Une population de plongeurs vieillissante
À mesure que la population de plongeurs vieillit, la ménopause et d’autres conditions liées à l’âge devront être prises en compte dans l’évaluation des symptômes et la gestion des troubles en plongée. Chez les plongeurs plus âgés, par exemple, une paralysie faciale pourrait être diagnostiquée comme un léger accident cérébro-vasculaire, comme une maladie de décompression, ou encore comme un léger barotraumatisme de l’oreille moyenne***. Chez une personne âgée, une douleur dans la poitrine pourrait être liée à un pneumothorax dû à une surpression, ou encore à une crise cardiaque. Cette plongeuse nous a permis de nous pencher sur un cas important qui montre la nécessité de l’inclusion des symptômes vasomoteurs de la ménopause dans le diagnostic différentiel des accidents de plongée dus à l’anxiété ou à la panique chez les femmes. Ce cas a soulevé plusieurs questions :
L’exposition à de l’oxygène hyperbare provoquet-elle des bouffées de chaleur ?

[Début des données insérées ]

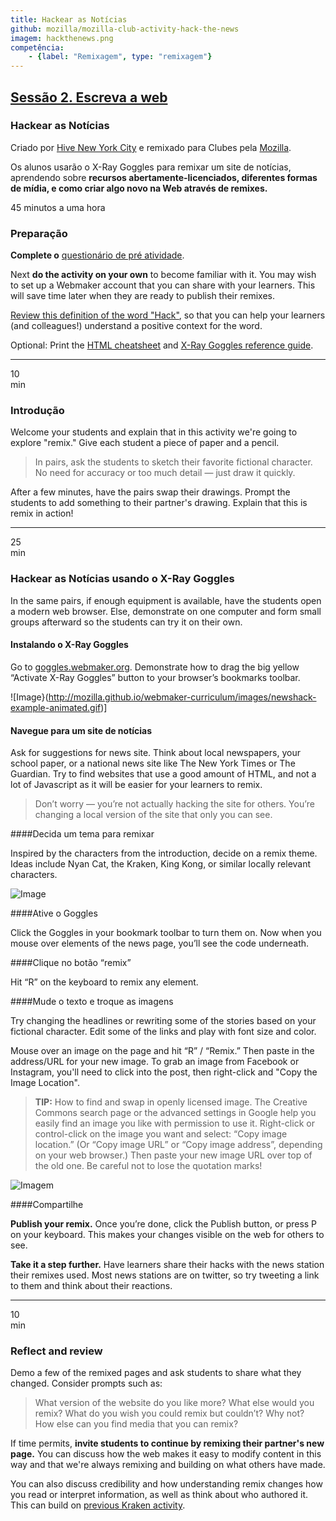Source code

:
 ```yaml
---
title: Hackear as Notícias
github: mozilla/mozilla-club-activity-hack-the-news
imagem: hackthenews.png
competência:
    - {label: "Remixagem", type: "remixagem"}
---
```


## [Sessão 2. Escreva a web](http://mozilla.github.io/webmaker-curriculum/WebLiteracyBasics-I/)

### Hackear as Notícias

Criado por [Hive New York City](http://hivenyc.org/) e remixado para Clubes pela [Mozilla](https://webmaker.org/mentor).


Os alunos usarão o X-Ray Goggles para remixar um site de notícias, aprendendo sobre **recursos abertamente-licenciados, diferentes formas de mídia, e como criar algo novo na Web através de remixes.**

45 minutos a uma hora

### Preparação

**Complete o** [questionário de pré atividade](http://goo.gl/forms/Uua6yKIy5E).

Next **do the activity on your own** to become familiar with it. You may wish to set up a Webmaker account that you can share with your learners. This will save time later when they are ready to publish their remixes.

[Review this definition of the word "Hack"](https://wiki.mozilla.org/Webmaker/Teach/Terminology#Hack), so that you can help your learners (and colleagues!) understand a positive context for the word.

Optional: Print the [HTML cheatsheet](https://mozteach.makes.org/thimble/html-cheatsheet) and [X-Ray Goggles reference guide](https://mozteach.makes.org/thimble/xray-goggles-cheatsheet).

---

10<br>min

### Introdução

Welcome your students and explain that in this activity we're going to explore "remix." Give each student a piece of paper and a pencil.

> In pairs, ask the students to sketch their favorite fictional character. No need for accuracy or too much detail — just draw it quickly.

After a few minutes, have the pairs swap their drawings. Prompt the students to add something to their partner's drawing. Explain that this is remix in action!

---

25<br>min

### Hackear as Notícias usando o X-Ray Goggles

In the same pairs, if enough equipment is available, have the students open a modern web browser. Else, demonstrate on one computer and form small groups afterward so the students can try it on their own.

#### Instalando o X-Ray Goggles

Go to [goggles.webmaker.org](https://goggles.webmaker.org/). Demonstrate how to drag the big yellow “Activate X-Ray Goggles” button to your browser’s bookmarks toolbar.

![Image}(http://mozilla.github.io/webmaker-curriculum/images/newshack-example-animated.gif)]

#### Navegue para um site de notícias

Ask for suggestions for news site. Think about local newspapers, your school paper, or a national news site like The New York Times or The Guardian. Try to find websites that use a good amount of HTML, and not a lot of Javascript as it will be easier for your learners to remix.

> Don’t worry — you’re not actually hacking the site for others. You’re changing a local version of the site that only you can see.

####Decida um tema para remixar

Inspired by the characters from the introduction, decide on a remix theme. Ideas include Nyan Cat, the Kraken, King Kong, or similar locally relevant characters. 

![Image](http://mozilla.github.io/webmaker-curriculum/images/newshack-example.png)

####Ative o Goggles

Click the Goggles in your bookmark toolbar to turn them on. Now when you mouse over elements of the news page, you’ll see the code underneath.

####Clique no botão “remix”

Hit “R” on the keyboard to remix any element.

####Mude o texto e troque as imagens

Try changing the headlines or rewriting some of the stories based on your fictional character. Edit some of the links and play with font size and color.

Mouse over an image on the page and hit “R” / “Remix.” Then paste in the address/URL for your new image. To grab an image from Facebook or Instagram, you'll need to click into the post, then right-click and "Copy the Image Location".

> **TIP:** How to find and swap in openly licensed image. The Creative Commons search page or the advanced settings in Google help you easily find an image you like with permission to use it. Right-click or control-click on the image you want and select: “Copy image location.” (Or “Copy image URL” or “Copy image address”, depending on your web browser.) Then paste your new image URL over top of the old one. Be careful not to lose the quotation marks!

![Imagem](http://mozilla.github.io/webmaker-curriculum/images/newshack-example-2.png)

####Compartilhe

**Publish your remix.** Once you’re done, click the Publish button, or press P on your keyboard. This makes your changes visible on the web for others to see.

**Take it a step further.** Have learners share their hacks with the news station their remixes used. Most news stations are on twitter, so try tweeting a link to them and think about their reactions.

---

10<br>min

### Reflect and review

Demo a few of the remixed pages and ask students to share what they changed. Consider prompts such as:

> What version of the website do you like more? What else would you remix? What do you wish you could remix but couldn’t? Why not? How else can you find media that you can remix?

If time permits, **invite students to continue by remixing their partner's new page.** You can discuss how the web makes it easy to modify content in this way and that we're always remixing and building on what others have made.

You can also discuss credibility and how understanding remix changes how you read or interpret information, as well as think about who authored it. This can build on [previous Kraken activity](http://mozilla.github.io/webmaker-curriculum/WebLiteracyBasics-I/session01-kraken.html).

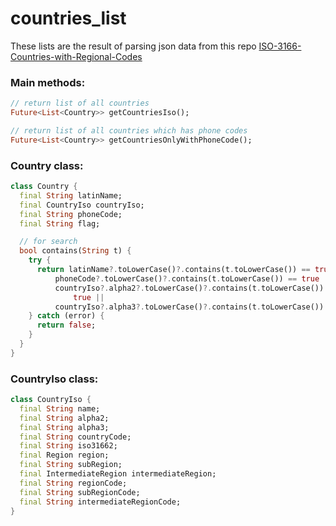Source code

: # countries_list

These lists are the result of parsing json data from this repo [ISO-3166-Countries-with-Regional-Codes](https://github.com/lukes/ISO-3166-Countries-with-Regional-Codes)

### **Main methods:**
```dart
// return list of all countries
Future<List<Country>> getCountriesIso();
```

```dart
// return list of all countries which has phone codes
Future<List<Country>> getCountriesOnlyWithPhoneCode();
```

### **Country class:**
```dart
class Country {
  final String latinName;
  final CountryIso countryIso;
  final String phoneCode;
  final String flag;

  // for search
  bool contains(String t) {
    try {
      return latinName?.toLowerCase()?.contains(t.toLowerCase()) == true ||
          phoneCode?.toLowerCase()?.contains(t.toLowerCase()) == true ||
          countryIso?.alpha2?.toLowerCase()?.contains(t.toLowerCase()) ==
              true ||
          countryIso?.alpha3?.toLowerCase()?.contains(t.toLowerCase()) == true;
    } catch (error) {
      return false;
    }
  }
}
```

### **CountryIso class:**
```dart
class CountryIso {
  final String name;
  final String alpha2;
  final String alpha3;
  final String countryCode;
  final String iso31662;
  final Region region;
  final String subRegion;
  final IntermediateRegion intermediateRegion;
  final String regionCode;
  final String subRegionCode;
  final String intermediateRegionCode;
}
```
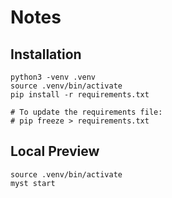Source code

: # Notes

## Installation

```
python3 -venv .venv
source .venv/bin/activate
pip install -r requirements.txt

# To update the requirements file:
# pip freeze > requirements.txt
```

## Local Preview

```
source .venv/bin/activate
myst start
```
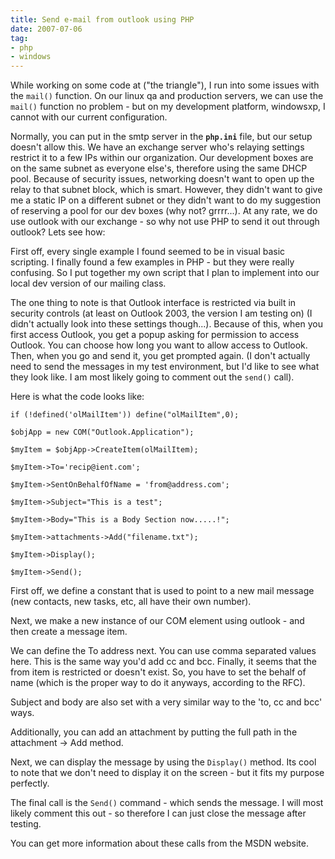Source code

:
 ```yaml
---
title: Send e-mail from outlook using PHP
date: 2007-07-06
tag:
- php
- windows
---
```

While working on some code at ("the triangle"), I run into some issues with the `mail()` function.  On our linux qa and production servers, we can use the `mail()` function no problem - but on my development platform, windowsxp, I cannot with our current configuration.  

<!--more-->

Normally, you can put in the smtp server in the **`php.ini`** file, but our setup doesn't allow this.  We have an exchange server who's relaying settings restrict it to a few IPs within our organization.  Our development boxes are on the same subnet as everyone else's, therefore using the same DHCP pool.  Because of security issues, networking doesn't want to open up the relay to that subnet block, which is smart.  However, they didn't want to give me a static IP on a different subnet or they didn't want to do my suggestion of reserving a pool for our dev boxes (why not? grrrr...).  At any rate, we do use outlook with our exchange - so why not use PHP to send it out through outlook?  Lets see how:

First off, every single example I found seemed to be in visual basic scripting.  I finally found a few examples in PHP - but they were really confusing.  So I put together my own script that I plan to implement into our local dev version of our mailing class.

The one thing to note is that Outlook interface is restricted via built in security controls (at least on Outlook 2003, the version I am testing on) (I didn't actually look into these settings though...).  Because of this, when you first access Outlook, you get a popup asking for permission to access Outlook.  You can choose how long you want to allow access to Outlook.  Then, when you go and send it, you get prompted again.  (I don't actually need to send the messages in my test environment, but I'd like to see what they look like.  I am most likely going to comment out the `send()` call).

Here is what the code looks like:
    
    if (!defined('olMailItem')) define("olMailItem",0);
    
    $objApp = new COM("Outlook.Application");
    
    $myItem = $objApp->CreateItem(olMailItem);
    
    $myItem->To='recip@ient.com';
    
    $myItem->SentOnBehalfOfName = 'from@address.com';
    
    $myItem->Subject="This is a test";
    
    $myItem->Body="This is a Body Section now.....!";
    
    $myItem->attachments->Add("filename.txt");
    
    $myItem->Display();
    
    $myItem->Send();

First off, we define a constant that is used to point to a new mail message (new contacts, new tasks, etc, all have their own number).

Next, we make a new instance of our COM element using outlook - and then create a message item.

We can define the To address next.  You can use comma separated values here.  This is the same way you'd add cc and bcc.  Finally, it seems that the from item is restricted or doesn't exist.  So, you have to set the behalf of name (which is the proper way to do it anyways, according to the RFC).

Subject and body are also set with a very similar way to the 'to, cc and bcc' ways.

Additionally, you can add an attachment by putting the full path in the attachment -> Add method.

Next, we can display the message by using the `Display()` method.  Its cool to note that we don't need to display it on the screen - but it fits my purpose perfectly.

The final call is the `Send()` command - which sends the message.  I will most likely comment this out - so therefore I can just close the message after testing.

You can get more information about these calls from the MSDN website.
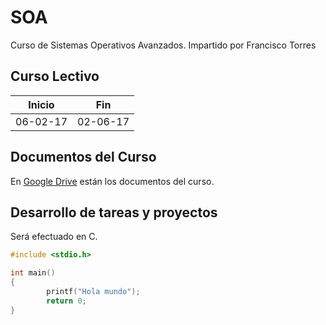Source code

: # SOA
Curso de Sistemas Operativos Avanzados. Impartido por Francisco Torres

## Curso Lectivo 

| Inicio        | Fin           |
| ------------- | ------------- |
| 06-02-17      | 02-06-17      |

## Documentos del Curso

En [Google Drive](https://drive.google.com/open?id=0B_Baa_5ted-daUFUV0c3cnhydmc) están los documentos del curso. 

## Desarrollo de tareas y proyectos

Será efectuado en C. 

```c 
#include <stdio.h>

int main()
{
        printf("Hola mundo");
        return 0;
}
```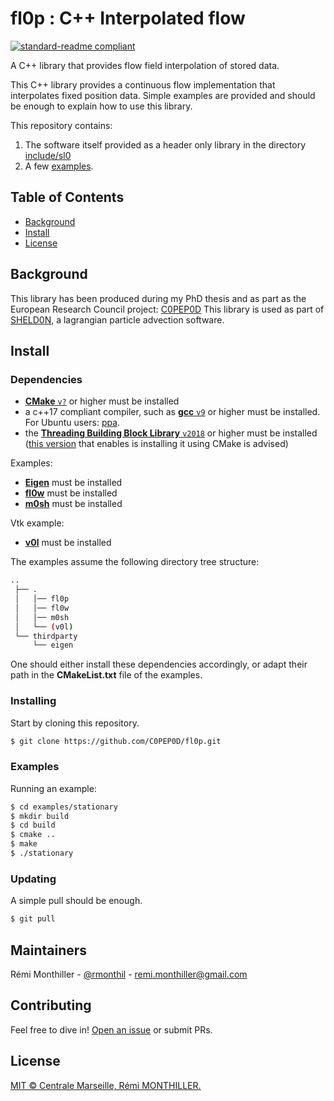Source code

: # fl0p : C++ Interpolated flow

[![standard-readme compliant](https://img.shields.io/badge/readme%20style-standard-brightgreen.svg?style=flat-square)](https://github.com/RichardLitt/standard-readme)

A C++ library that provides flow field interpolation of stored data.

This C++ library provides a continuous flow implementation that interpolates fixed position data.
Simple examples are provided and should be enough to explain how to use this library.

This repository contains:

1. The software itself provided as a header only library in the directory [include/sl0](./include/sl0)
2. A few [examples](./examples).

## Table of Contents

- [Background](#background)
- [Install](#install)
- [License](#license)

## Background

This library has been produced during my PhD thesis and as part as the European Research Council project: [C0PEP0D](https://c0pep0d.github.io/)
This library is used as part of [SHELD0N](https://github.com/C0PEP0D/sheld0n), a lagrangian particle advection software.

## Install

### Dependencies

* [**CMake** `v?`](https://cmake.org/download/) or higher must be installed
* a c++17 compliant compiler, such as [**gcc** `v9`](https://gcc.gnu.org/) or higher must be installed. For Ubuntu users: [ppa](https://launchpad.net/%7Ejonathonf/+archive/ubuntu/gcc?field.series_filter=bionic).
* the [**Threading Building Block Library** `v2018`](https://github.com/ibaned/tbb) or higher must be installed ([this version](https://github.com/wjakob/tbb) that enables is installing it using CMake is advised)

Examples:
* [**Eigen**](https://eigen.tuxfamily.org) must be installed
* [**fl0w**](https://github.com/C0PEP0D/fl0w) must be installed
* [**m0sh**](https://github.com/C0PEP0D/m0sh) must be installed

Vtk example:
* [**v0l**](https://github.com/C0PEP0D/v0l) must be installed

The examples assume the following directory tree structure:
```bash
..
 ├── .
 │   │── fl0p
 │   │── fl0w
 │   │── m0sh
 │   └── (v0l)
 └── thirdparty
     └── eigen
```
One should either install these dependencies accordingly, or adapt their path in the **CMakeList.txt** file of the examples.

### Installing

Start by cloning this repository.

```sh
$ git clone https://github.com/C0PEP0D/fl0p.git
```

### Examples

Running an example:

```bash
$ cd examples/stationary
$ mkdir build
$ cd build
$ cmake ..
$ make
$ ./stationary
```

### Updating

A simple pull should be enough.

```sh
$ git pull
```

## Maintainers

Rémi Monthiller - [@rmonthil](https://gitlab.com/rmonthil) - remi.monthiller@gmail.com

## Contributing

Feel free to dive in! [Open an issue](https://github.com/rmonthil/c0pep0d/issues/new) or submit PRs.

## License

[MIT © Centrale Marseille, Rémi MONTHILLER.](./LICENSE)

L’accumulation d’azote intensifie-t-elle les bouffées de chaleur ?
La narcose accélère-t-elle ou intensifie-t-elle les symptômes vasomoteurs ?
Nous ne possédons pas encore les réponses à ces questions. Ce cas offre une nouvelle leçon aux médecins de la plongée ainsi qu’à toute personne s’intéressant à la gestion des incidents de plongée. L’un de mes premiers professeurs cliniques nous disait, lorsque nous faisions notre ronde des chevets à l’hôpital : « Écoutez toujours vos patients. Ils essayent de vous dire ce qui ne va pas chez eux. »
C’est exactement ce qu’a fait cette plongeuse. Bien que j’aie confirmé le diagnostic, elle était déjà elle-même convaincue d’avoir subi une bouffée de chaleur sous l’eau. En écoutant son corps, elle a pu réaliser son propre diagnostic, et a consulté DAN pour en avoir le coeur net.
Notre plongeuse continue à plonger, mais en portant une attention spéciale sur ses épisodes de bouffées de chaleur et aux angoisses qui les accompagnent. Elle sait qu’en faisant attention aux signes que lui envoie son organisme, elle peut obtenir bien des réponses. Et qu’un simple coup de fil lui permet d’obtenir des conseils auprès de DAN.
Note du rédacteur :
Même si cette histoire se termine bien, sans incident ou lésion liée à la plongée (maladie de décompression, narcose, intoxication au monoxyde de carbone) ni trouble cardiaque ou réaction médicamenteuse ou alimentaire, elle nous rappelle que nous devons nous préoccuper de notre santé en tant que plongeurs. Nous devons écouter notre corps et faire attention aux signaux qu’il nous envoie. Si vous avez des questions, vous pouvez appeler la ligne d’information médicale de DAN accessible les jours ouvrables de 9 h à 18 h, heure centrale d’Europe. Si vous pensez que vous êtes confronté à une urgence de plongée, vous pouvez appeler à tout moment la ligne d’urgence DAN, accessible 24 h/24, tous les jours de l’année.
Notes de bas de page
* Le Tai Chi consiste en une série de mouvements physiques lents combinés à des techniques de respiration, avec un caractère spirituel, qui permettent de rentrer dans un état de méditation. La méthode Pilates met l’emphase sur la colonne vertébrale, la respiration, la posture globale et la souplesse.
** L’actée à grappe noire (également connue sous les appellations Actaea racemosa ou Black Cohosh, anciennement Cimicifuga racemosa), est une plante originaire d’Amérique du Nord. Les racines et les rhizomes de cette plante sont largement utilisés dans le traitement des symptômes de la ménopause et des troubles prémenstruels. Des études ont montré que cette plante médicinale, lorsqu’elle est normalisée à un certain pourcentage de glycosides de triterpène, semblait avoir des effets bénéfiques sur les symptômes de la ménopause. Ses effets secondaires sont extrêmement rares, et elle n’a aucune interaction nocive connue avec d’autres médicaments. (Kligler B. Black cohosh. American Family Physician 2003;68:114-116).
*** Molvaer O.I et al.; Undersea Biomedical Research, Vol 14, No. 3, May 1987, 277 – 295.